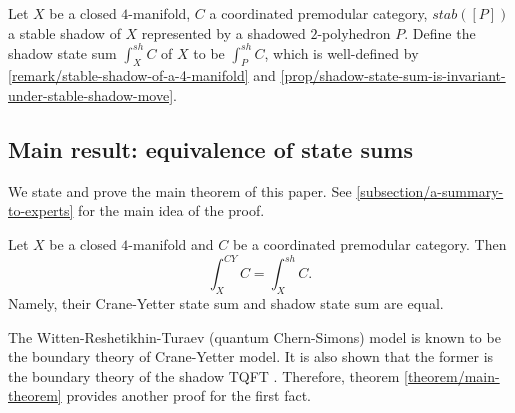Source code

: 
\begin{definition}\label{def/shadow-state-sum-of-a-4-manifold}
  Let $X$ be a closed $4$-manifold, $C$ a coordinated premodular
  category, $stab([P])$ a stable shadow of $X$ represented by a
  shadowed $2$-polyhedron $P$. Define the shadow state sum
  $\int_{X}^{sh} C$ of $X$ to be $\int_{P}^{sh} C$, which is
  well-defined by \ref{remark/stable-shadow-of-a-4-manifold} and
  \ref{prop/shadow-state-sum-is-invariant-under-stable-shadow-move}.
\end{definition}

\subsection{Main result: equivalence of state sums}

\noindent We state and prove the main theorem of this paper. See
\ref{subsection/a-summary-to-experts} for the main idea of the
proof.

\begin{theorem}\label{theorem/main-theorem}
  Let $X$ be a closed $4$-manifold and $C$ be a coordinated
  premodular category. Then
  $$\int^{CY}_{X}C = \int^{sh}_{X} C.$$
  Namely, their Crane-Yetter state sum and shadow state sum are
  equal.
\end{theorem}

\begin{remark}
  The Witten-Reshetikhin-Turaev (quantum Chern-Simons) model is
  known to be the boundary theory of Crane-Yetter model. It is
  also shown that the former is the boundary theory of the shadow
  TQFT \cite[X.3.2 \& theorem X.3.3]{turaev-qiok-3-manifolds}.
  Therefore, theorem \ref{theorem/main-theorem} provides another
  proof for the first fact.
\end{remark}

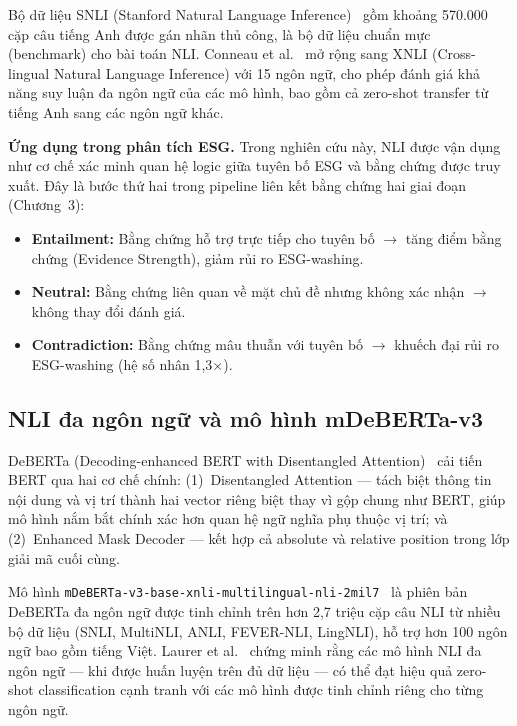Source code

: Bộ dữ liệu SNLI (Stanford Natural Language Inference)~\cite{bowman2015large} gồm khoảng 570.000 cặp câu tiếng Anh được gán nhãn thủ công, là bộ dữ liệu chuẩn mực (benchmark) cho bài toán NLI. Conneau et al.~\cite{conneau2018xnli} mở rộng sang XNLI (Cross-lingual Natural Language Inference) với 15 ngôn ngữ, cho phép đánh giá khả năng suy luận đa ngôn ngữ của các mô hình, bao gồm cả zero-shot transfer từ tiếng Anh sang các ngôn ngữ khác.

\textbf{Ứng dụng trong phân tích ESG.} Trong nghiên cứu này, NLI được vận dụng như cơ chế xác minh quan hệ logic giữa tuyên bố ESG và bằng chứng được truy xuất. Đây là bước thứ hai trong pipeline liên kết bằng chứng hai giai đoạn (Chương~3):
\begin{itemize}
    \item \textbf{Entailment:} Bằng chứng hỗ trợ trực tiếp cho tuyên bố $\rightarrow$ tăng điểm bằng chứng (Evidence Strength), giảm rủi ro ESG-washing.
    \item \textbf{Neutral:} Bằng chứng liên quan về mặt chủ đề nhưng không xác nhận $\rightarrow$ không thay đổi đánh giá.
    \item \textbf{Contradiction:} Bằng chứng mâu thuẫn với tuyên bố $\rightarrow$ khuếch đại rủi ro ESG-washing (hệ số nhân 1,3$\times$).
\end{itemize}


\subsection{NLI đa ngôn ngữ và mô hình mDeBERTa-v3}
\label{subsec:deberta}

DeBERTa (Decoding-enhanced BERT with Disentangled Attention)~\cite{he2020deberta} cải tiến BERT qua hai cơ chế chính: (1)~Disentangled Attention --- tách biệt thông tin nội dung và vị trí thành hai vector riêng biệt thay vì gộp chung như BERT, giúp mô hình nắm bắt chính xác hơn quan hệ ngữ nghĩa phụ thuộc vị trí; và (2)~Enhanced Mask Decoder --- kết hợp cả absolute và relative position trong lớp giải mã cuối cùng.

Mô hình \texttt{mDeBERTa-v3-base-xnli-multilingual-nli-2mil7}~\cite{laurer2023building} là phiên bản DeBERTa đa ngôn ngữ được tinh chỉnh trên hơn 2,7 triệu cặp câu NLI từ nhiều bộ dữ liệu (SNLI, MultiNLI, ANLI, FEVER-NLI, LingNLI), hỗ trợ hơn 100 ngôn ngữ bao gồm tiếng Việt. Laurer et al.~\cite{laurer2023building} chứng minh rằng các mô hình NLI đa ngôn ngữ --- khi được huấn luyện trên đủ dữ liệu --- có thể đạt hiệu quả zero-shot classification cạnh tranh với các mô hình được tinh chỉnh riêng cho từng ngôn ngữ.

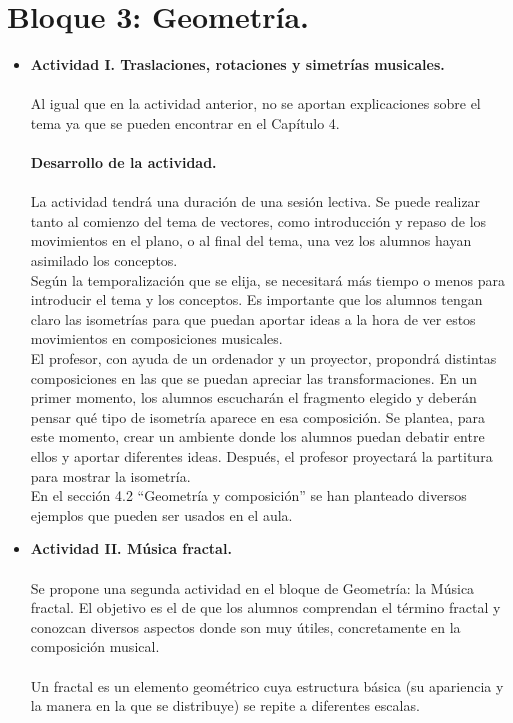 \documentclass[a4paper, openright, 11pt, titlepage]{report}
\theoremstyle{definition}\newtheorem{defin}[propo]{Definition}
\theoremstyle{definition}\newtheorem{obser}[propo]{Remark}
\theoremstyle{definition}\newtheorem{ejem}[propo]{Ejemplo}
\theoremstyle{definition}\newtheorem{algoritmo}[propo]{Algoritmo}
\begin{document}
\section{Bloque 3: Geometría.}
\begin{itemize}
    \item \textbf{Actividad I. Traslaciones, rotaciones y simetrías musicales.}\\\\
    Al igual que en la actividad anterior, no se aportan explicaciones sobre el tema ya que se pueden encontrar en el Capítulo 4.\\\\
    \textbf{Desarrollo de la actividad.}\\\\
    La actividad tendrá una duración de una sesión lectiva. Se puede realizar tanto al comienzo del tema de vectores, como introducción y repaso de los movimientos en el plano, o al final del tema, una vez los alumnos hayan asimilado los conceptos.\\
    Según la temporalización que se elija, se necesitará más tiempo o menos para introducir el tema y los conceptos. Es importante que los alumnos tengan claro las isometrías para que puedan aportar ideas a la hora de ver estos movimientos en composiciones musicales.\\
    El profesor, con ayuda de un ordenador y un proyector, propondrá distintas composiciones en las que se puedan apreciar las transformaciones. En un primer momento, los alumnos escucharán el fragmento elegido y deberán pensar qué tipo de isometría aparece en esa composición. Se plantea, para este momento, crear un ambiente donde los alumnos puedan debatir entre ellos y aportar diferentes ideas. Después, el profesor proyectará la partitura para mostrar la isometría.\\
    En el sección 4.2 ``Geometría y composición'' se han planteado diversos ejemplos que pueden ser usados en el aula.
    \item \textbf{Actividad II. Música fractal.}\\\\
    Se propone una segunda actividad en el bloque de Geometría: la Música fractal. El objetivo es el de que los alumnos comprendan el término fractal y conozcan diversos aspectos donde son muy útiles, concretamente en la composición musical.\\\\
    Un fractal es un elemento geométrico cuya estructura básica (su apariencia y la manera en la que se distribuye) se repite a diferentes escalas.\\

\end{itemize}
\end{document}
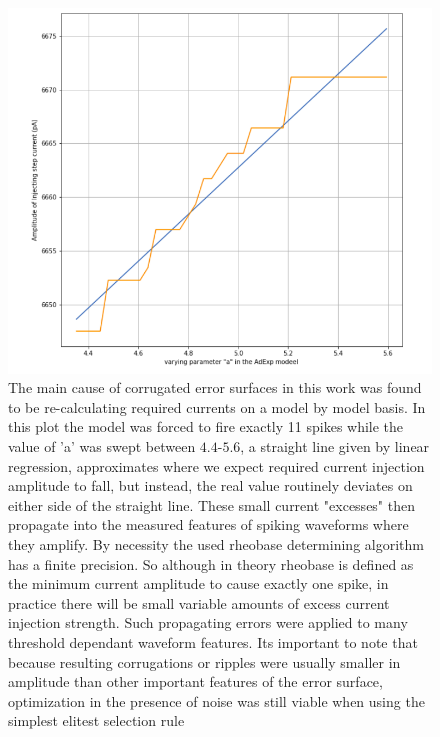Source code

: \begin{center}
\begin{figure}
\includegraphics[]{figures/fundamental_cause_of_corrogations.png}
\caption[]{The main cause of corrugated error surfaces in this work was found to be re-calculating required currents on a model by model basis. In this plot the model was forced to fire exactly 11 spikes while the value of 'a' was swept between $4.4$-$5.6$, a straight line given by linear regression, approximates where we expect required current injection amplitude to fall, but instead, the real value routinely deviates on either side of the straight line. These small current "excesses" then propagate into the measured features of spiking waveforms where they amplify. By necessity the used rheobase determining algorithm has a finite precision. So although in theory rheobase is defined as the minimum current amplitude to cause exactly one spike, in practice there will be small variable amounts of excess current injection strength. Such propagating errors were applied to many threshold dependant waveform features. Its important to note that because resulting corrugations or ripples were usually smaller in amplitude than other important features of the error surface, optimization in the presence of noise was still viable when using the simplest elitest selection rule}
\label{fig:contingent_discontinous}
\end{figure}
\end{center}


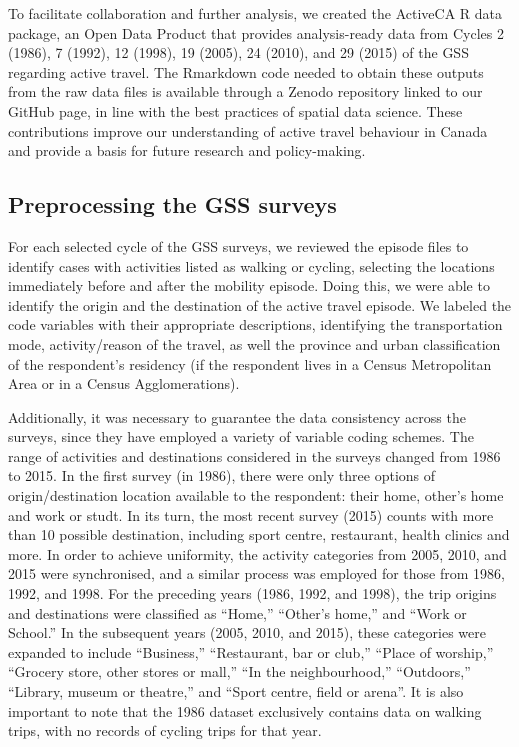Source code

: \documentclass[preprint, 3p,
authoryear]{elsarticle} %
\begin{document}
To facilitate collaboration and further analysis, we created the
ActiveCA R data package, an Open Data Product that provides
analysis-ready data from Cycles 2 (1986), 7 (1992), 12 (1998), 19
(2005), 24 (2010), and 29 (2015) of the GSS regarding active travel. The
Rmarkdown code needed to obtain these outputs from the raw data files is
available through a Zenodo repository linked to our GitHub page, in line
with the best practices of spatial data science. These contributions
improve our understanding of active travel behaviour in Canada and
provide a basis for future research and policy-making.

\hypertarget{preprocessing-the-gss-surveys}{%
\subsection{Preprocessing the GSS
surveys}\label{preprocessing-the-gss-surveys}}

For each selected cycle of the GSS surveys, we reviewed the episode
files to identify cases with activities listed as walking or cycling,
selecting the locations immediately before and after the mobility
episode. Doing this, we were able to identify the origin and the
destination of the active travel episode. We labeled the code variables
with their appropriate descriptions, identifying the transportation
mode, activity/reason of the travel, as well the province and urban
classification of the respondent's residency (if the respondent lives in
a Census Metropolitan Area or in a Census Agglomerations).

Additionally, it was necessary to guarantee the data consistency across
the surveys, since they have employed a variety of variable coding
schemes. The range of activities and destinations considered in the
surveys changed from 1986 to 2015. In the first survey (in 1986), there
were only three options of origin/destination location available to the
respondent: their home, other's home and work or studt. In its turn, the
most recent survey (2015) counts with more than 10 possible destination,
including sport centre, restaurant, health clinics and more. In order to
achieve uniformity, the activity categories from 2005, 2010, and 2015
were synchronised, and a similar process was employed for those from
1986, 1992, and 1998. For the preceding years (1986, 1992, and 1998),
the trip origins and destinations were classified as ``Home,'' ``Other's
home,'' and ``Work or School.'' In the subsequent years (2005, 2010, and
2015), these categories were expanded to include ``Business,''
``Restaurant, bar or club,'' ``Place of worship,'' ``Grocery store,
other stores or mall,'' ``In the neighbourhood,'' ``Outdoors,''
``Library, museum or theatre,'' and ``Sport centre, field or arena''. It
is also important to note that the 1986 dataset exclusively contains
data on walking trips, with no records of cycling trips for that year.
\end{document}
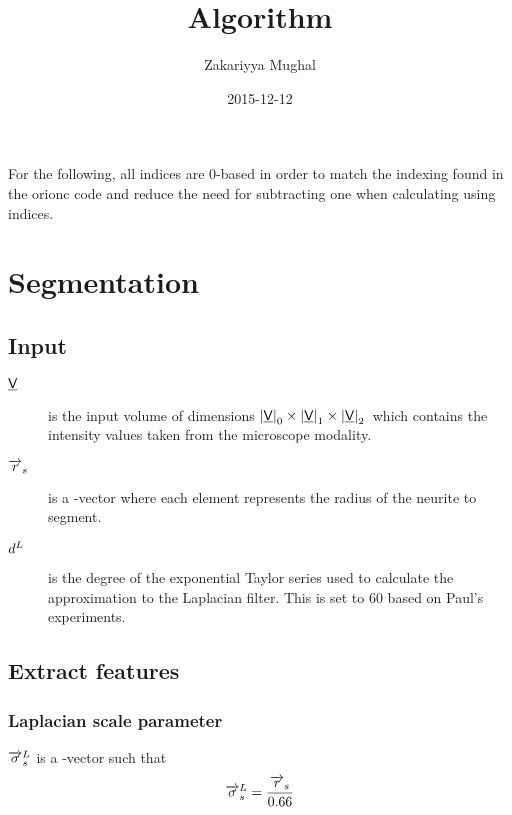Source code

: \documentclass[12pt]{article}
\title{Algorithm}
\author{Zakariyya Mughal}
\date{2015-12-12}
\begin{document}
\maketitle
\tableofcontents

For the following, all indices are 0-based in order to match the
indexing found in the \gls{orionc} code and reduce the need for
subtracting one when calculating using indices.

\section{Segmentation}

\subsection{Input}

\begin{description}
	\item[\(\mathsf{\underline{V}}{}\)] is the input volume of dimensions
		\(\left|\mathsf{\underline{V}}\right|_0 \times \left|\mathsf{\underline{V}}\right|_1 \times \left|\mathsf{\underline{V}}\right|_2{}\) which contains the intensity values taken
		from the microscope modality.
	\item[\(\overrightarrow{r}_{s}{}\)] is a \Dim{\RadiiScalesName}-vector where each element
		represents the radius of the neurite to segment.
	\item[\(d^{L}{}\)] is the degree of the
		exponential Taylor series used to calculate the approximation
		to the Laplacian filter. This is set to \(\num{60}\) based on Paul's
		experiments.

\end{description}

\subsection{Extract features}

\subsubsection{Laplacian scale parameter}

\(\overrightarrow{\sigma}^{L}_{s}\) is a \Dim{\RadiiScalesName}-vector such that
\begin{dmath*}
\LaplacianScales = \frac{\RadiiScales{}}{\num{0.66}}
\end{dmath*}

\end{document}
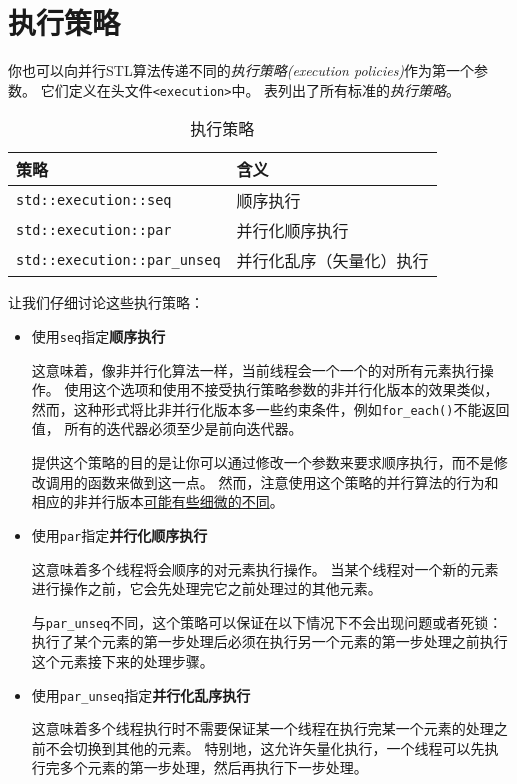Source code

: \section{执行策略}\label{ch22.2}
你也可以向并行STL算法传递不同的\emph{执行策略(execution policies)}作为第一个参数。
它们定义在头文件\texttt{<execution>}中。
表列出了所有标准的\emph{执行策略}。
\begin{table}[htb]
    \centering
    \begin{tabular}{l|l}
        \hline
        \textbf{策略}                         & \textbf{含义}  \\
        \hline
        \texttt{std::execution::seq}        & 顺序执行         \\
        \texttt{std::execution::par}        & 并行化顺序执行      \\
        \texttt{std::execution::par\_unseq} & 并行化乱序（矢量化）执行 \\
        \hline
    \end{tabular}
    \caption{执行策略}
    \label{t22.1}
\end{table}

让我们仔细讨论这些执行策略：
\begin{itemize}
    \item 使用\texttt{seq}指定\textbf{顺序执行}

    这意味着，像非并行化算法一样，当前线程会一个一个的对所有元素执行操作。
    使用这个选项和使用不接受执行策略参数的非并行化版本的效果类似，
    然而，这种形式将比非并行化版本多一些约束条件，例如\texttt{for\_each()}不能返回值，
    所有的迭代器必须至少是前向迭代器。

    提供这个策略的目的是让你可以通过修改一个参数来要求顺序执行，而不是修改调用的函数来做到这一点。
    然而，注意使用这个策略的并行算法的行为和相应的非并行版本\hyperref[ch22.4]{可能有些细微的不同}。

    \item 使用\texttt{par}指定\textbf{并行化顺序执行}

    这意味着多个线程将会顺序的对元素执行操作。
    当某个线程对一个新的元素进行操作之前，它会先处理完它之前处理过的其他元素。

    与\texttt{par\_unseq}不同，这个策略可以保证在以下情况下不会出现问题或者死锁：
    执行了某个元素的第一步处理后必须在执行另一个元素的第一步处理之前执行这个元素接下来的处理步骤。
    \item 使用\texttt{par\_unseq}指定\textbf{并行化乱序执行}

    这意味着多个线程执行时不需要保证某一个线程在执行完某一个元素的处理之前不会切换到其他的元素。
    特别地，这允许矢量化执行，一个线程可以先执行完多个元素的第一步处理，然后再执行下一步处理。
\end{itemize}

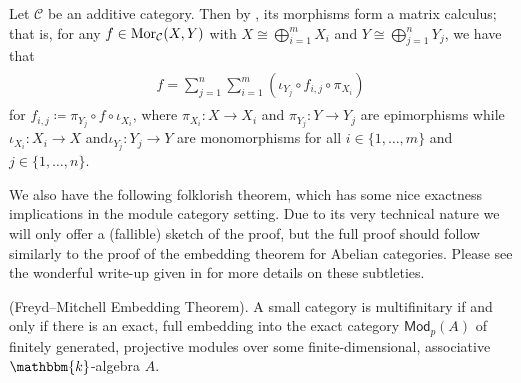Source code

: \noindent\begin{remark}\label{MatrixCalculus} Let $\mathcal{C}$ be an additive category. Then by \cite[\S VIII.2]{Mac13}, its morphisms form a matrix calculus; that is, for any $f \in \textnormal{Mor}_\mathcal{C}(X, Y)$ with $X \cong \bigoplus_{i=1}^m{X_i}$ and $Y \cong \bigoplus_{j=1}^n{Y_j}$, we have that\\[-\linespacing]
\begin{align*}
\begin{split}
f = \sum_{j=1}^n{\sum_{i=1}^m{(\iota_{Y_j} \circ f_{i,j} \circ \pi_{X_i})}}
\end{split}
\end{align*}
\noindent for $f_{i,j} \coloneqq \pi_{Y_j} \circ f \circ \iota_{X_i}$, where $\pi_{X_i} : X \to X_i$ and $\pi_{Y_j} : Y \to Y_j$ are epimorphisms while $\iota_{X_i} : X_i \to X$ and\linebreak $\iota_{Y_j} : Y_j \to Y$ are monomorphisms for all $i \in \{1, \dots, m\}$ and $j \in \{1, \dots, n\}$.\\
\end{remark}

\noindent We also have the following folklorish theorem, which has some nice exactness implications in the module category setting. Due to its very technical nature we will only offer a (fallible) sketch of the proof, but the full proof should follow similarly to the proof of the embedding theorem for Abelian categories. Please see the wonderful write-up given in \cite{Jun19} for more details on these subtleties.\newpage

\noindent\begin{theorem}\textnormal{(Freyd--Mitchell Embedding Theorem).}\label{FreydMitchell} A small category is multifinitary if and only if there is an exact, full embedding into the exact category $\mathsf{Mod}_p(A)$ of finitely generated, projective modules over some finite-dimensional, associative $\mathbbm{k}$-algebra $A$.\\
\end{theorem}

────────────────

▶ Instructions to follow
Show every line of the entries above where the word "composiciones" occurs.

▶ Problem solution
    Según la temporalización que se elija, se necesitará más tiempo o menos para introducir el tema y los conceptos. Es importante que los alumnos tengan claro las isometrías para que puedan aportar ideas a la hora de ver estos movimientos en composiciones musicales.\\
    El profesor, con ayuda de un ordenador y un proyector, propondrá distintas composiciones en las que se puedan apreciar las transformaciones. En un primer momento, los alumnos escucharán el fragmento elegido y deberán pensar qué tipo de isometría aparece en esa composición. Se plantea, para este momento, crear un ambiente donde los alumnos puedan debatir entre ellos y aportar diferentes ideas. Después, el profesor proyectará la partitura para mostrar la isometría.\\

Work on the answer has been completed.